§ Aim of the task: Go through the material below and copy all lines with "times".

Material for the task section start

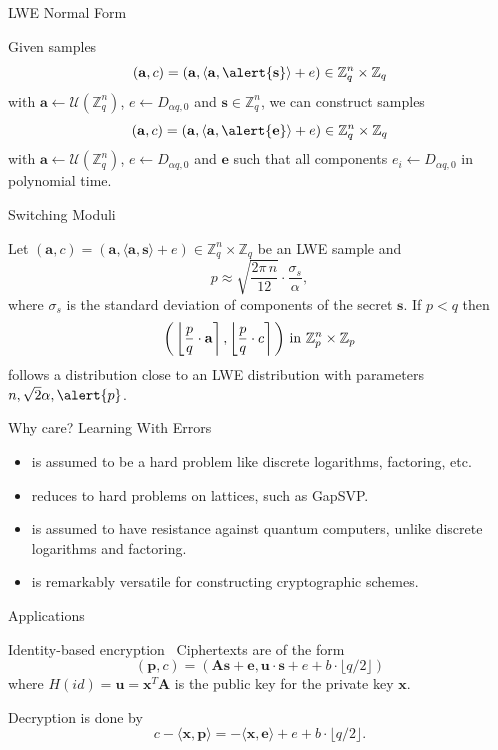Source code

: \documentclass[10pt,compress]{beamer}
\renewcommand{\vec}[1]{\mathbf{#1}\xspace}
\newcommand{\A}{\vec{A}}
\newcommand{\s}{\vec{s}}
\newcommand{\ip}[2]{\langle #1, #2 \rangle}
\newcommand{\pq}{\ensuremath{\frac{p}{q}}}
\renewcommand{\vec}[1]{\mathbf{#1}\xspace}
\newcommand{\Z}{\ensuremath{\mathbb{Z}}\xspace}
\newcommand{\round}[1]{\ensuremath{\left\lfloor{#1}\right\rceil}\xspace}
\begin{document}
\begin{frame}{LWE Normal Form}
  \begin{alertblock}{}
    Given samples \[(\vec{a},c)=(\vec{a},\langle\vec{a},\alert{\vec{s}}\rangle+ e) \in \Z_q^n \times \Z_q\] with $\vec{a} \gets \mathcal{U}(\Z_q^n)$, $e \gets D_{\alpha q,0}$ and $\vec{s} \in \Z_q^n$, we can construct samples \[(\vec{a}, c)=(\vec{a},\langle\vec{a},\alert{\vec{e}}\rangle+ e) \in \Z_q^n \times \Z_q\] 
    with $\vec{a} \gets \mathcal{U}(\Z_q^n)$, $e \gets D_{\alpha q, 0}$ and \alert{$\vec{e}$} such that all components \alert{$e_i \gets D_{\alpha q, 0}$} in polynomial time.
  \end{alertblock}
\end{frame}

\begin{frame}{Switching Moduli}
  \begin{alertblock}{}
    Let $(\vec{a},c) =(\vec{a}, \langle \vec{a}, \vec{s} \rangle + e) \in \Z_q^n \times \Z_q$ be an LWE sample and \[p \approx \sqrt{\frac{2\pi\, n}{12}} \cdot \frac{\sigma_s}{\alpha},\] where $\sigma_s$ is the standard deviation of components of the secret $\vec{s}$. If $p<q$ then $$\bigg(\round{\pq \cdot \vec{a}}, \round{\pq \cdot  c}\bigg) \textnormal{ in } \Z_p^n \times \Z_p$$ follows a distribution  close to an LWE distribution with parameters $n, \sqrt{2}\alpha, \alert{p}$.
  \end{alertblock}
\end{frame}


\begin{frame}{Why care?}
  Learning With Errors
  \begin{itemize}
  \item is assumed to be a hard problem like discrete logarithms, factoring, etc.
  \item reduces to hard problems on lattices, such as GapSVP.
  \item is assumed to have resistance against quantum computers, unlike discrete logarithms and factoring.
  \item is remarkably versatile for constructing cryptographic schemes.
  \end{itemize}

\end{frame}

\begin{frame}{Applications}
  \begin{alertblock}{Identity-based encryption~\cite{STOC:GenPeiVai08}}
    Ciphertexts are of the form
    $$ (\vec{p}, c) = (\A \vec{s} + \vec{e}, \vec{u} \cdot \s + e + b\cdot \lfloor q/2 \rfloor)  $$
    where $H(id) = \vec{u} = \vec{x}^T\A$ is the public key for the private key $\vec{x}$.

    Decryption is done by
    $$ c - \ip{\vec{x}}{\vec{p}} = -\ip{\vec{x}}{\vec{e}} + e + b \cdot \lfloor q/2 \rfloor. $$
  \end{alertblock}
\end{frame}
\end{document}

Material for the task section end
Material for the task section start

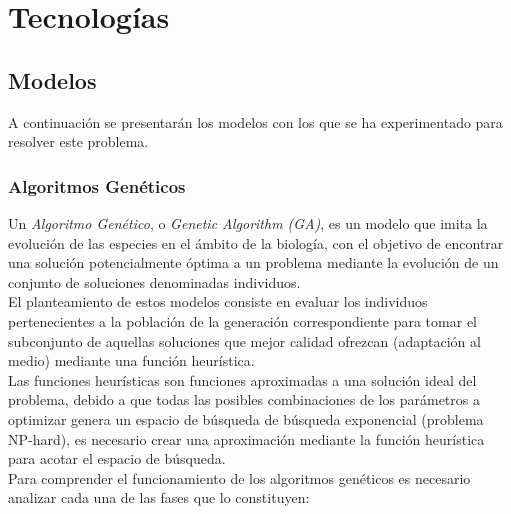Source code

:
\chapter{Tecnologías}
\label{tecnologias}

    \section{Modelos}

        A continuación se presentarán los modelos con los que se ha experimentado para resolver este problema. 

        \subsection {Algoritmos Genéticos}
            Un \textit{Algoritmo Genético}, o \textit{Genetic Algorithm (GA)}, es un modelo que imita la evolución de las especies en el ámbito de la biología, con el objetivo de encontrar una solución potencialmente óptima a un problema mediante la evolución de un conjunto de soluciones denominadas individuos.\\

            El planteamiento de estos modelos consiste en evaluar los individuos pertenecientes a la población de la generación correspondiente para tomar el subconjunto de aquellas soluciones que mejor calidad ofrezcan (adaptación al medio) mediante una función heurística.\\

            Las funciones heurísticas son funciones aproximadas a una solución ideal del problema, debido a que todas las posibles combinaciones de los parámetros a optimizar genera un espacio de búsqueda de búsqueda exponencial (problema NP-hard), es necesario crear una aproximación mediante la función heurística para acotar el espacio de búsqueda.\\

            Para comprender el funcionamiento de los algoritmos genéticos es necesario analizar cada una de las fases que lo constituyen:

Material for the task section end

§ Result of this exercise:
    Given samples \[(\vec{a},c)=(\vec{a},\langle\vec{a},\alert{\vec{s}}\rangle+ e) \in \Z_q^n \times \Z_q\] with $\vec{a} \gets \mathcal{U}(\Z_q^n)$, $e \gets D_{\alpha q,0}$ and $\vec{s} \in \Z_q^n$, we can construct samples \[(\vec{a}, c)=(\vec{a},\langle\vec{a},\alert{\vec{e}}\rangle+ e) \in \Z_q^n \times \Z_q\] 
    Let $(\vec{a},c) =(\vec{a}, \langle \vec{a}, \vec{s} \rangle + e) \in \Z_q^n \times \Z_q$ be an LWE sample and \[p \approx \sqrt{\frac{2\pi\, n}{12}} \cdot \frac{\sigma_s}{\alpha},\] where $\sigma_s$ is the standard deviation of components of the secret $\vec{s}$. If $p<q$ then $$\bigg(\round{\pq \cdot \vec{a}}, \round{\pq \cdot  c}\bigg) \textnormal{ in } \Z_p^n \times \Z_p$$ follows a distribution  close to an LWE distribution with parameters $n, \sqrt{2}\alpha, \alert{p}$.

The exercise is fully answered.